[License-discuss] Private modification

Russell McOrmond russellmcormond at gmail.com
Fri Aug 9 03:02:27 UTC 2019


On Thu, Aug 8, 2019 at 9:50 PM Moritz Maxeiner <mm at ucw.sh> wrote:

>
> I'm not sure if it can be considered a good policy argument, but my point
> of
> view is that it's - at the very least - ethically questionable to take
> source
> code that the author clearly intended to be libre, improve upon it, and
> then
> keep the improvements from the rest of the world; or the sinister variant
> of
> it: Make it worse and pretend you didn't.

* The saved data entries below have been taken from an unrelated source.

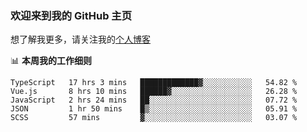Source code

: ### 欢迎来到我的 GitHub 主页

想了解我更多，请关注我的[个人博客](https://leoku.top)


📊 **本周我的工作细则**
<!--START_SECTION:waka-->
```text
TypeScript   17 hrs 3 mins   █████████████▓░░░░░░░░░░░   54.82 % 
Vue.js       8 hrs 10 mins   ██████▓░░░░░░░░░░░░░░░░░░   26.28 % 
JavaScript   2 hrs 24 mins   ██░░░░░░░░░░░░░░░░░░░░░░░   07.72 % 
JSON         1 hr 50 mins    █▒░░░░░░░░░░░░░░░░░░░░░░░   05.91 % 
SCSS         57 mins         ▓░░░░░░░░░░░░░░░░░░░░░░░░   03.07 % 
```
<!--END_SECTION:waka-->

As an example of the latter
> consider
> the following (contrived, but imho not implausible scenario):
>



Your first example is a question of method of payment, with source code for
undistributed/communicated software being used as a substitute for
copyright royalties.  I still hear arguments from people saying that FLOSS
is a form of dumping which lowers what royalty fees can be charged, and
thus should be declared illegal.  I don't see much of a difference between
the arguments in favour of demanding source code for undistributed software
and a suggestion that royalty-free software be declared anti-competitive.

Disallowing software authors the ability to control private activities has
a public policy benefit to protecting the rights and interests of software
users that goes far beyond the public value of the otherwise private
software modifications.  I suspect our evaluation of the ethics of the two
scenarios are quite opposite, as I consider allowing software authors to
control private activities including private modifications to be unethical.


Whether a company can or cannot monitor the activities of employees using
company equipment is a matter of government regulation of employers, not
something that belongs in a software license.   Once we allow software
licenses to attempt to preempt the public policy process, we are suggesting
that software authors should be writing the laws rather than legislators (
...  http://codev2.cc/ ).  Some of these authors may be ethical, and some
unethical, and both extremes will have access to the same legal tools set
by precedent.

As someone who has spent months as an observer and witness in parliamentary
committees studying bills, and being the only representative of the FLOSS
community attending, I'm always frustrated at how software developers get
so excited about implementing public policy in software license agreements
and yet don't bother participating in the actual legislative process.
Attempting to take shortcuts will always have consequences.